For the first time since 2008 Great Recession, Virginia’s unemployment rate has been increasing for the last five months, painting a mixed picture as the state has also been steadily adding jobs to the market over the past year.
Additionally, Governor Glenn Youngkin recently announced that Virginia has received $100 billion investment commitments.
In May, the unemployment rate in the state spiraled to 3.4%, U.S. Bureau of Labor Statistics data reveals.
The national average unemployment rate is 4.2% but Virginia’s current unemployment level is the highest since August 2021.
Virginia surpasses $100 billion mark in corporate investment commitments
Experts ascribe the loss of employment to a host of factors including manufacturing losses in rural areas and federal job losses under the Department of Government Efficiency drive to downsize the federal bureaucracy.
The state’s employment data indicates that Virginia produced nearly 50,000 additional nonfarm jobs over the past year. These include 41,700 jobs in the private sector.

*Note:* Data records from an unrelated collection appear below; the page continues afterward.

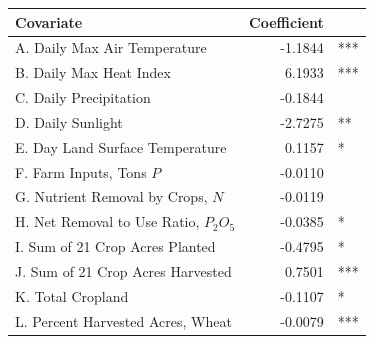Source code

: \documentclass[paperwidth=42in,paperheight=44in,fontscale=0.31]{baposter}
\begin{document}
\begin{poster}
{\begin{center}
\begin{tabular}{l r l}
\toprule
\textbf{Covariate} & \textbf{Coefficient} & \\
\midrule
A. Daily Max Air Temperature \cite{nldas} & -1.1844  &  *** \\ %
B. Daily Max Heat Index \cite{nldas} &  6.1933  &  *** \\ %
C. Daily Precipitation  \cite{nldas} &  -0.1844  &  \\ %
D. Daily Sunlight   \cite{nldas}  & -2.7275  & ** \\ %
E. Day Land Surface Temperature \cite{modis} &  0.1157   &  *  \\ %
F. Farm Inputs, Tons $P$ \cite{nuGIS} & -0.0110 \\ %
G. Nutrient Removal by Crops, $N$ \cite{nuGIS} & -0.0119  &  \\   %
H. Net Removal to Use Ratio, $P_2 O_5$  \cite{nuGIS} & -0.0385  &  * \\ %
I. Sum of 21 Crop Acres Planted  \cite{nuGIS} & -0.4795   &  * \\ 
J. Sum of 21 Crop Acres Harvested  \cite{nuGIS} &  0.7501  &  *** \\
K. Total Cropland \cite{nuGIS} & -0.1107  &  *  \\%
L. Percent Harvested Acres, Wheat               & -0.0079 &  *** \\ %
 

\bottomrule
\end{tabular}
\label{coeftable}
\end{center}






}



\end{poster}
\end{document}
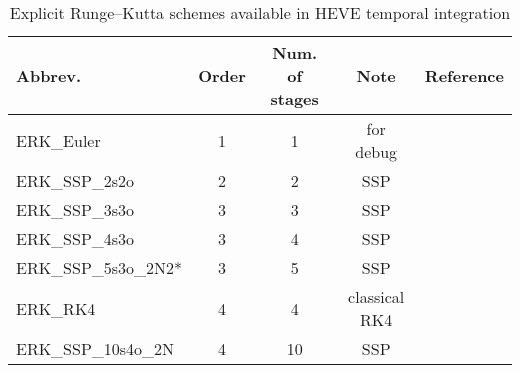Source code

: \begin{table}[t]
\caption{Explicit Runge--Kutta schemes available in HEVE temporal integration}
\begin{tabular}{l|cccc}
\hline
Abbrev. & Order & Num. of stages & Note & Reference \\
\hline
ERK\_Euler & 1 & 1 & for debug & \\
\hline
ERK\_SSP\_2s2o & 2 & 2 & SSP & \cite{SHU1988439} \\
\hline
ERK\_SSP\_3s3o & 3 & 3 & SSP & \cite{SHU1988439} \\
ERK\_SSP\_4s3o & 3 & 4 & SSP & \\
ERK\_SSP\_5s3o\_2N2* & 3 & 5 & SSP & \cite{higueras2019new} \\
\hline
ERK\_RK4 & 4 & 4 & classical RK4 & \\
ERK\_SSP\_10s4o\_2N & 4 & 10 & SSP & \cite{Ketcheson2008RK4o10s} \\
\hline
\end{tabular}
\label{tb:HEVE_temporal_integ_choice}
\end{table}

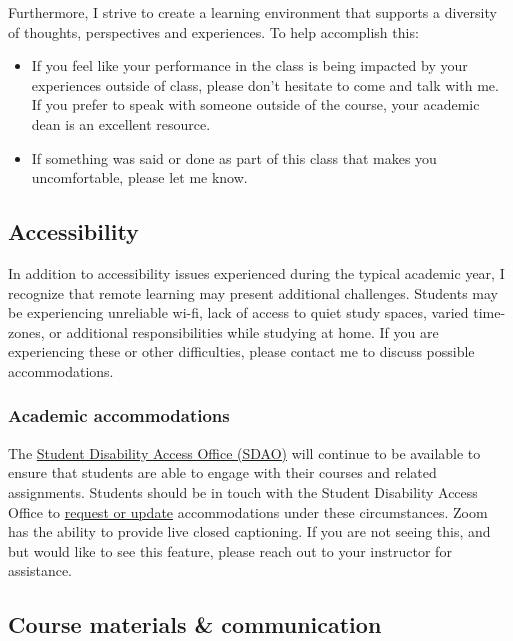 \documentclass[
]{article}
\providecommand{\tightlist}{%
  \setlength{\itemsep}{0pt}\setlength{\parskip}{0pt}}
\begin{document}
Furthermore, I strive to create a learning environment that supports a
diversity of thoughts, perspectives and experiences. To help accomplish
this:

\begin{itemize}
\tightlist
\item
  If you feel like your performance in the class is being impacted by
  your experiences outside of class, please don't hesitate to come and
  talk with me. If you prefer to speak with someone outside of the
  course, your academic dean is an excellent resource.
\item
  If something was said or done as part of this class that makes you
  uncomfortable, please let me know.
\end{itemize}

\hypertarget{accessibility}{%
\subsection{Accessibility}\label{accessibility}}

In addition to accessibility issues experienced during the typical
academic year, I recognize that remote learning may present additional
challenges. Students may be experiencing unreliable wi-fi, lack of
access to quiet study spaces, varied time-zones, or additional
responsibilities while studying at home. If you are experiencing these
or other difficulties, please contact me to discuss possible
accommodations.

\hypertarget{academic-accommodations}{%
\subsubsection{Academic accommodations}\label{academic-accommodations}}

The \href{https://access.duke.edu/students}{Student Disability Access
Office (SDAO)} will continue to be available to ensure that students are
able to engage with their courses and related assignments. Students
should be in touch with the Student Disability Access Office to
\href{https://access.duke.edu/requests}{request or update}
accommodations under these circumstances. Zoom has the ability to
provide live closed captioning. If you are not seeing this, and but
would like to see this feature, please reach out to your instructor for
assistance.

\hypertarget{course-materials-communication}{%
\subsection{Course materials \&
communication}\label{course-materials-communication}}
\end{document}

The local government job and state employment opportunities also increased 9,900 and 2,700 respectively.
Along with D.C. and Maryland Virginia has a large number of federal employees. The state is said to have lost 4,900 federal jobs.
This week President Donald Trump’s administration announced relocation of the Department of Housing and Urban Development from D.C. to Alexandria in Virginia. The Department will be housed in National Science Foundation headquarters building. The move comes with the fact that 1,800 employees will be displaced.
Democratic lawmakers fault current government’s policies for the steady unemployment rates.
U.S. government statistics show Virginia’s unemployment rate has risen five months in a row, which hasn’t happened since 2008-09.
The unemployment rate is at its highest level since August 2021, easily the highest since Governor Youngkin took office. 1/https://t.co/uPZCLlMGCz
— Rep. Don Beyer (@RepDonBeyer) June 24, 2025
Some experts say the region seems to be passing through a kind of transition with both additions and losses of jobs.
It is still not fully clear where the job losses are happening.
Terry Clower at George Mason University told public service Radio IQ that while unemployment rate is partly linked to mass firings and termination of contracts in Washington, a lot of factors are still not known.
“The folks that were rather summarily dismissed for supposedly performance reasons that were probationary workers, many of those had their terminations put on hold as the cases are adjudicated,” Clower says.
“And then the second is the unknown number of people who are taking the voluntary separation package, the fork in the road people if you want to think of it that way,” the expert noted.